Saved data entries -
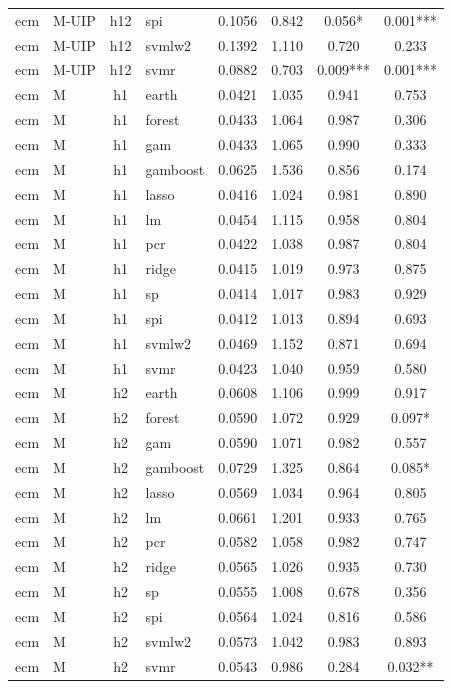 \begin{ThreePartTable}
\begin{longtable}[t]{llclcccc}
ecm & M-UIP & h12 & spi & 0.1056 & 0.842 & 0.056* & 0.001***\\
ecm & M-UIP & h12 & svmlw2 & 0.1392 & 1.110 & 0.720 & 0.233\\
ecm & M-UIP & h12 & svmr & 0.0882 & 0.703 & 0.009*** & 0.001***\\
\addlinespace
ecm & M & h1 & earth & 0.0421 & 1.035 & 0.941 & 0.753\\
ecm & M & h1 & forest & 0.0433 & 1.064 & 0.987 & 0.306\\
ecm & M & h1 & gam & 0.0433 & 1.065 & 0.990 & 0.333\\
ecm & M & h1 & gamboost & 0.0625 & 1.536 & 0.856 & 0.174\\
ecm & M & h1 & lasso & 0.0416 & 1.024 & 0.981 & 0.890\\
ecm & M & h1 & lm & 0.0454 & 1.115 & 0.958 & 0.804\\
ecm & M & h1 & pcr & 0.0422 & 1.038 & 0.987 & 0.804\\
ecm & M & h1 & ridge & 0.0415 & 1.019 & 0.973 & 0.875\\
ecm & M & h1 & sp & 0.0414 & 1.017 & 0.983 & 0.929\\
ecm & M & h1 & spi & 0.0412 & 1.013 & 0.894 & 0.693\\
ecm & M & h1 & svmlw2 & 0.0469 & 1.152 & 0.871 & 0.694\\
ecm & M & h1 & svmr & 0.0423 & 1.040 & 0.959 & 0.580\\
\addlinespace
ecm & M & h2 & earth & 0.0608 & 1.106 & 0.999 & 0.917\\
ecm & M & h2 & forest & 0.0590 & 1.072 & 0.929 & 0.097*\\
ecm & M & h2 & gam & 0.0590 & 1.071 & 0.982 & 0.557\\
ecm & M & h2 & gamboost & 0.0729 & 1.325 & 0.864 & 0.085*\\
ecm & M & h2 & lasso & 0.0569 & 1.034 & 0.964 & 0.805\\
ecm & M & h2 & lm & 0.0661 & 1.201 & 0.933 & 0.765\\
ecm & M & h2 & pcr & 0.0582 & 1.058 & 0.982 & 0.747\\
ecm & M & h2 & ridge & 0.0565 & 1.026 & 0.935 & 0.730\\
ecm & M & h2 & sp & 0.0555 & 1.008 & 0.678 & 0.356\\
ecm & M & h2 & spi & 0.0564 & 1.024 & 0.816 & 0.586\\
ecm & M & h2 & svmlw2 & 0.0573 & 1.042 & 0.983 & 0.893\\
ecm & M & h2 & svmr & 0.0543 & 0.986 & 0.284 & 0.032**\\

\end{longtable}
\end{ThreePartTable}
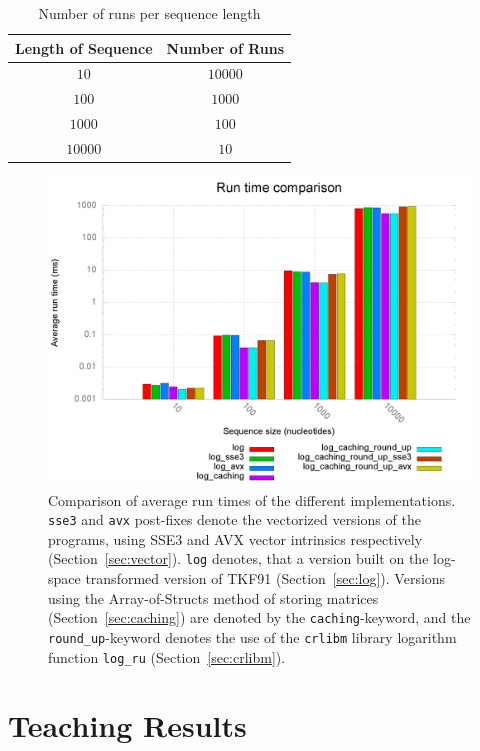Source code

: \documentclass[runningheads,a4paper]{llncs}
\begin{document}
\begin{table}
\centering

\begin{tabular}{|c|c|}
\hline 
Length of Sequence & Number of Runs \\ 
\hline 
$10$ & $10000$ \\ 
\hline 
$100$ & $1000$ \\ 
\hline 
$1000$ & $100$ \\ 
\hline 
$10000$ & $10$ \\ 
\hline 
\end{tabular}
\caption{Number of runs per sequence length}
\label{fig:runs}
\end{table}

\begin{figure}[h!]
\includegraphics[width=\textwidth]{images/benchplot.png}
    \caption{Comparison of average run times of the different implementations. \texttt{sse3} and \texttt{avx} post-fixes denote the vectorized versions of the programs, using SSE3 and AVX vector intrinsics respectively (Section~\ref{sec:vector}). \texttt{log} denotes, that a version built on the log-space transformed version of TKF91 (Section~\ref{sec:log}). Versions using the Array-of-Structs method of storing matrices (Section~\ref{sec:caching}) are denoted by the \texttt{caching}-keyword, and the \texttt{round\_up}-keyword denotes the use of the \texttt{crlibm} library logarithm function \texttt{log\_ru} (Section~\ref{sec:crlibm}).}
\label{fig:runtime}
\end{figure}

\section{Teaching Results} 
\label{teaching-results} 
\end{document}
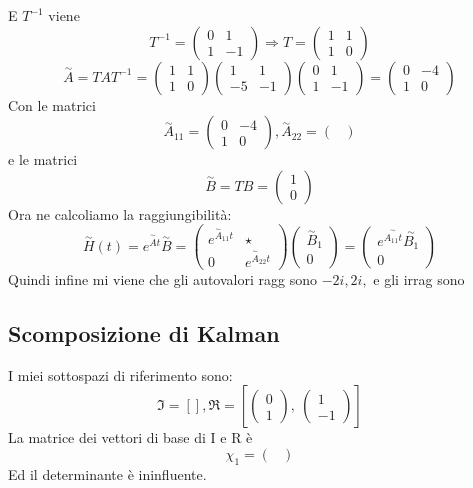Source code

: \documentclass{article}
\begin{document}
E $T^{-1}$ viene \[ T^{-1} = \left(\begin{matrix}0 & 1\\1 & -1\end{matrix}\right) \Longrightarrow T = \left(\begin{matrix}1 & 1\\1 & 0\end{matrix}\right) \]
\[ \overset{\sim}{A} = T A  T^{-1} = \left(\begin{matrix}1 & 1\\1 & 0\end{matrix}\right)\left(\begin{matrix}1 & 1\\-5 & -1\end{matrix}\right)\left(\begin{matrix}0 & 1\\1 & -1\end{matrix}\right) = \left(\begin{matrix}0 & -4\\1 & 0\end{matrix}\right) \]Con le matrici \[ \overset{\sim}{A}_{11} = \left(\begin{matrix}0 & -4\\1 & 0\end{matrix}\right) , \overset{\sim}{A}_{22} = \left(\begin{matrix}\end{matrix}\right)  \]e le matrici \[ \overset{\sim}{B} = TB = \left(\begin{matrix}1\\0\end{matrix}\right)  \]
Ora ne calcoliamo la raggiungibilità: \[ \overset{\sim}{H}(t) = e^{\overset{\sim}{A}t}\overset{\sim}{B} = \begin{pmatrix} e^{\overset{\sim}{A}_{11}t} &  \star \\ 0 & e^{\overset{\sim}{A}_{22}t} \end{pmatrix} \begin{pmatrix} \overset{\sim}{B}_1 \\ 0 \end{pmatrix} = \begin{pmatrix} e^{\overset{\sim}{A_{11}t}}\overset{\sim}{B_1} \\ 0 \end{pmatrix} \]
Quindi infine mi viene che gli autovalori ragg sono $ - 2 i, 2 i,  $ e gli irrag sono $  $
\subsection{Scomposizione di Kalman}
I miei sottospazi di riferimento sono:	\[ \mathfrak{I} = \left[ \right], \mathfrak{R} = \left[ \left(\begin{matrix}0\\1\end{matrix}\right), \  \left(\begin{matrix}1\\-1\end{matrix}\right)\right] \]
La matrice dei vettori di base di I e R è \[ \chi_1 =  \left(\begin{matrix}\end{matrix}\right) \]Ed il determinante è ininfluente.
\end{document}
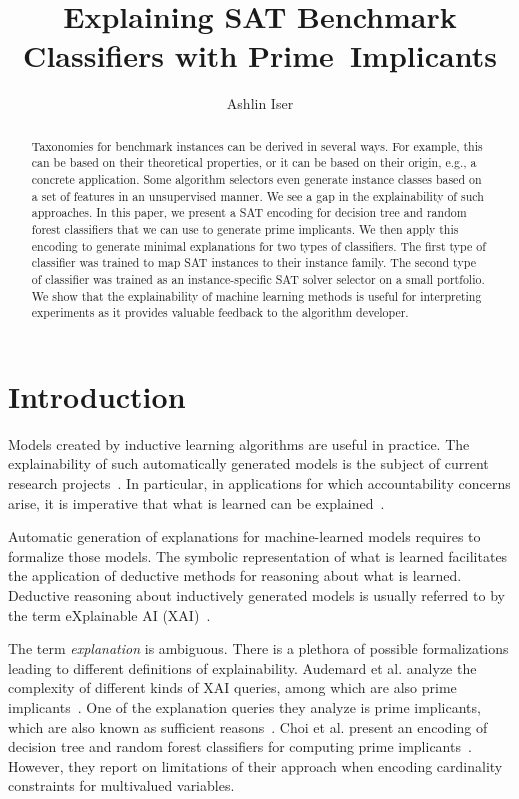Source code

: \documentclass[a4paper, USenglish, cleveref, autoref, thm-restate]{lipics-v2021}
\title{Explaining SAT Benchmark Classifiers with Prime~Implicants}
\author{Ashlin Iser}{Karlsruhe Institute of Technology (KIT), Institute of Theoretical Informatics, Algorithm Engineering, Germany \and \url{https://algo2.iti.kit.edu/english/3986.php}}{ashlin.iser@kit.edu}{https://orcid.org/0000-0003-2904-232X}{}
\theoremstyle{definition}
\begin{document}
\maketitle
\begin{abstract}
Taxonomies for benchmark instances can be derived in several ways. For example, this can be based on their theoretical properties, or it can be based on their origin, e.g., a concrete application. 
Some algorithm selectors even generate instance classes based on a set of features in an unsupervised manner. 
We see a gap in the explainability of such approaches. 
In this paper, we present a SAT encoding for decision tree and random forest classifiers that we can use to generate prime implicants. 
We then apply this encoding to generate minimal explanations for two types of classifiers. 
The first type of classifier was trained to map SAT instances to their instance family.
The second type of classifier was trained as an instance-specific SAT solver selector on a small portfolio.
We show that the explainability of machine learning methods is useful for interpreting experiments as it provides valuable feedback to the algorithm developer.
\end{abstract}


\section{Introduction}

Models created by inductive learning algorithms are useful in practice.
The explainability of such automatically generated models is the subject of current research projects~\cite{Audemard:2021:Intelligibility, Darwiche:2020:Reasons}.
In particular, in applications for which accountability concerns arise, it is imperative that what is learned can be explained~\cite{Percy:2021:Accountability}. 

Automatic generation of explanations for machine-learned models requires to formalize those models. 
The symbolic representation of what is learned facilitates the application of deductive methods for reasoning about what is learned.
Deductive reasoning about inductively generated models is usually referred to by the term eXplainable AI (XAI)~\cite{Arrieta:2019:XAI}. 

The term \emph{explanation} is ambiguous. 
There is a plethora of possible formalizations leading to different definitions of explainability. 
Audemard et al. analyze the complexity of different kinds of XAI queries, among which are also prime implicants~\cite{Audemard:2020:XAI}. 
One of the explanation queries they analyze is prime implicants, which are also known as sufficient reasons~\cite{Darwiche:2020:Reasons}. 
Choi et al. present an encoding of decision tree and random forest classifiers for computing prime implicants~\cite{Choi:2020:RF}. 
However, they report on limitations of their approach when encoding cardinality constraints for multivalued variables. 
\end{document}
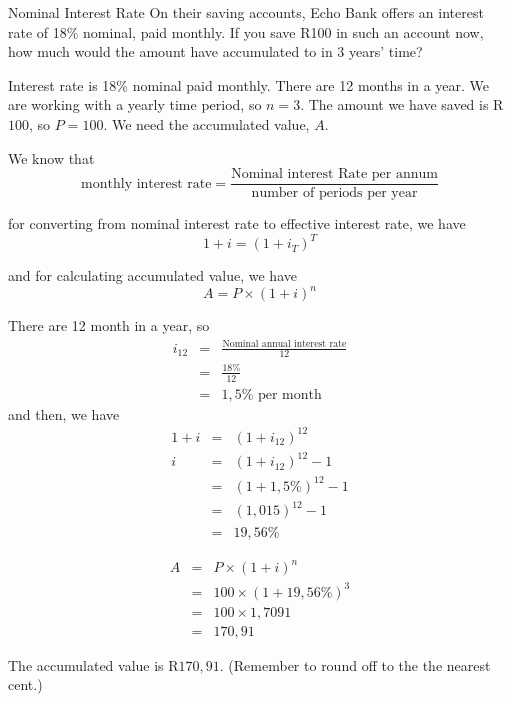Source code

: \begin{wex}{Nominal Interest Rate}
{On their saving accounts, Echo Bank offers an interest rate of 18\% nominal,
paid monthly. If you save R100 in such an account now, how much would the amount
have accumulated to in 3 years' time?}
{
Interest rate is 18\%
nominal paid monthly. There are 12 months in a year. We are working with a
yearly time period, so $n = 3$. The amount we have saved is R$100$, so $P =
100$. We need the accumulated value, $A$.

 We know that
\begin{displaymath}
\textrm{monthly interest rate} =
\frac{\textrm{Nominal interest Rate per annum}}{\textrm{number of periods per
year}}
\end{displaymath}

for converting from nominal interest rate to effective interest rate, we have
\begin{displaymath}
	1 + i = (1 + i_T)^T
\end{displaymath}

and for calculating accumulated value, we have
\begin{displaymath}
	A = P \times (1 + i)^n
\end{displaymath}
	
There are 12 month in a year, so
\begin{eqnarray*}
	i_{12} &=& \frac{\textrm{Nominal annual interest rate}}{12}\\
	&=& \frac{18\%}{12}\\
	&=& 1,5\% \textrm{ per month}
\end{eqnarray*}
and then, we have
\begin{eqnarray*}
	1 + i &=& (1 + i_{12})^{12}\\
	i &=& (1 + i_{12})^{12} - 1\\
	&=& (1 + 1,5\%)^{12} - 1\\
	&=& (1,015)^{12} - 1\\
	&=& 19,56\%
\end{eqnarray*}

\begin{eqnarray*}
	A &=& P \times (1 + i)^n\\
	&=& 100 \times (1 + 19,56\%)^3\\
	&=& 100 \times 1,7091\\
	&=& 170,91
\end{eqnarray*}

The accumulated value is R$170,91$. (Remember to round off to the the nearest
cent.)
}
\end{wex}

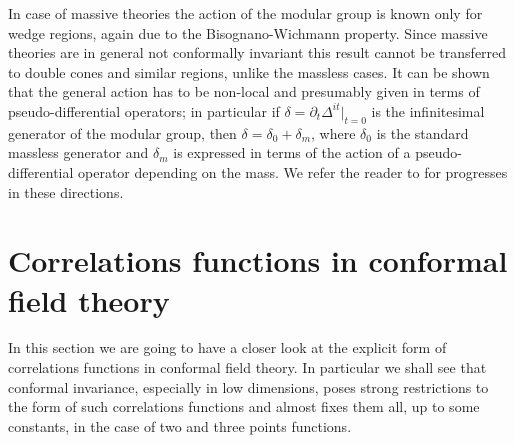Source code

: \bigskip
In case of massive theories the action of the modular group 
is known only for wedge regions, again due to the 
Bisognano-Wichmann property. Since massive theories are in
general not conformally invariant this result cannot be transferred
to double cones and similar regions, unlike the massless cases.
It can be shown that the general action has to be non-local and
presumably given in terms of pseudo-differential operators; 
in particular if $\delta=\partial_t \Delta^{it}|_{t=0}$ is the 
infinitesimal generator of the modular group, then 
$\delta=\delta_{0} + \delta_m$, where $\delta_0$ is the standard
massless generator and $\delta_m$ is expressed in terms of the
action of a pseudo-differential operator depending on the mass.
We refer the reader to \cite{Saf:2006, Yngv} for progresses
in these directions.



\section{Correlations functions in conformal field theory}
\label{correlations functions}
\noindent In this section we are going to have a closer look at
the explicit form of correlations functions in
conformal field theory. In particular we shall see
that conformal invariance, especially in low dimensions,
poses strong restrictions to the form of such 
correlations functions and almost fixes them all, 
up to some constants, in the case of two and three
points functions.

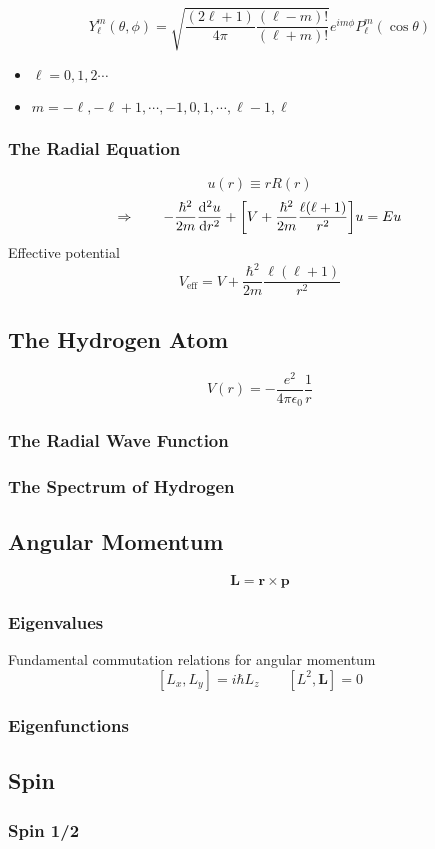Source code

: \documentclass[a4paper,12pt]{article}
\begin{document}
$${ \boxed{   Y_\ell^m(\theta,\phi) = \sqrt{ \frac{(2\ell+1)}{4\pi}\frac{(\ell-m)!}{(\ell+m)!} } e^{im\phi}P^m_\ell(\cos\theta) }  }$$

\begin{itemize}
       \item \(\ell = 0,1,2\cdots\)
       \item \(m = -\ell,-\ell+1,\cdots,-1,0,1,\cdots,\ell-1,\ell\)
\end{itemize}
\subsubsection{The Radial Equation}
\[u(r) \equiv rR(r)\]
\[\Rightarrow\qquad
  -\frac{\hbar^2}{2m}\dv[2]{u}{r}+\qty[V+\frac{\hbar^2}{2m}\frac{\ell(\ell+1)}{r^2}]u = Eu\]
Effective potential
\[V_{\text{eff}} = V+\frac{\hbar^2}{2m}\frac{\ell(\ell+1)}{r^2}\]

\subsection{The Hydrogen Atom}
\[V(r) = -\frac{e^2}{4\pi\epsilon_0}\frac{1}{r}\]
\subsubsection{The Radial Wave Function}
\subsubsection{The Spectrum of Hydrogen}
\subsection{Angular Momentum}
\[\mathbf{L} = \mathbf{r}\times\mathbf{p}\]
\subsubsection{Eigenvalues}
Fundamental commutation relations for angular momentum
\[[L_x,L_y] = i\hbar L_z\qquad [L^2,\mathbf{L} ]= 0\]
\subsubsection{Eigenfunctions}

\subsection{Spin}
\subsubsection{Spin 1/2}
\end{document}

TASK TO CARRY OUT -
Wherever the string "longtable" appears in the entries above, return the line it appears on.

RESPONSE FOR THIS EXERCISE -
\begin{longtable}[t]{llclcccc}
\end{longtable}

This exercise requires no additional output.